■ What is expected ■
Read the entries below and pull out each line with the string "labeling".
Input records START
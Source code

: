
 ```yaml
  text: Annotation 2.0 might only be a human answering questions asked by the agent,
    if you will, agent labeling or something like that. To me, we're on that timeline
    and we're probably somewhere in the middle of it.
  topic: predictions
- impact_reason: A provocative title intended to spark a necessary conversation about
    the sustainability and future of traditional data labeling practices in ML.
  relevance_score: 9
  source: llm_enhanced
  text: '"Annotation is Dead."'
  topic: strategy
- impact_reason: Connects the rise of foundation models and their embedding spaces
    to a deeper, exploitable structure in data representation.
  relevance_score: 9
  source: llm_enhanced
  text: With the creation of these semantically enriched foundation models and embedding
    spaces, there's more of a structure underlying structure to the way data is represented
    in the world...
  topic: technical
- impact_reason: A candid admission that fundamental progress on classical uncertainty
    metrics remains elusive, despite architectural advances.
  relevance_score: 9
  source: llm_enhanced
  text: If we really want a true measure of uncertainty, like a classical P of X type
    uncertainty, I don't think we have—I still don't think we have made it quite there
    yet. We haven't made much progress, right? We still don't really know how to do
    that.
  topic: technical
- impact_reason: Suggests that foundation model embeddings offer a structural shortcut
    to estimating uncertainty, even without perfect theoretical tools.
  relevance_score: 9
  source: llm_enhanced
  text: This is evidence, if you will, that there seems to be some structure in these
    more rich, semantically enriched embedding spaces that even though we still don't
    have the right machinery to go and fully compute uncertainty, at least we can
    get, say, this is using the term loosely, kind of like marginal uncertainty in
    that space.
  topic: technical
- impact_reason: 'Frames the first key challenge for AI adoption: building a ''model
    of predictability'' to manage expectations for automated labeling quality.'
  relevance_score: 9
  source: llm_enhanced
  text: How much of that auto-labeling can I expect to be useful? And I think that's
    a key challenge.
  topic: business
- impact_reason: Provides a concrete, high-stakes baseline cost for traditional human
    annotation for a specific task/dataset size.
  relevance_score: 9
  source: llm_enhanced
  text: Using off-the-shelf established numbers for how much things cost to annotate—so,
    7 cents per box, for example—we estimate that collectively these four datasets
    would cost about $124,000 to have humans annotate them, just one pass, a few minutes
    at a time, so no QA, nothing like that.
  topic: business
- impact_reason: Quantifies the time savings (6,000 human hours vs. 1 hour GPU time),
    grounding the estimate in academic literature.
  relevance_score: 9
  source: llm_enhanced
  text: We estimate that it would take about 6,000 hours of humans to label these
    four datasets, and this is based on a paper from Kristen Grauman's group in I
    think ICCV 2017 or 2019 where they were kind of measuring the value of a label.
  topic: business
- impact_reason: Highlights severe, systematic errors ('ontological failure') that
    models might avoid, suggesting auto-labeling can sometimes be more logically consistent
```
Input records END
■ Output for this task ■
    if you will, agent labeling or something like that. To me, we're on that timeline
    the sustainability and future of traditional data labeling practices in ML.
    of predictability'' to manage expectations for automated labeling quality.'
  text: How much of that auto-labeling can I expect to be useful? And I think that's
    models might avoid, suggesting auto-labeling can sometimes be more logically consistent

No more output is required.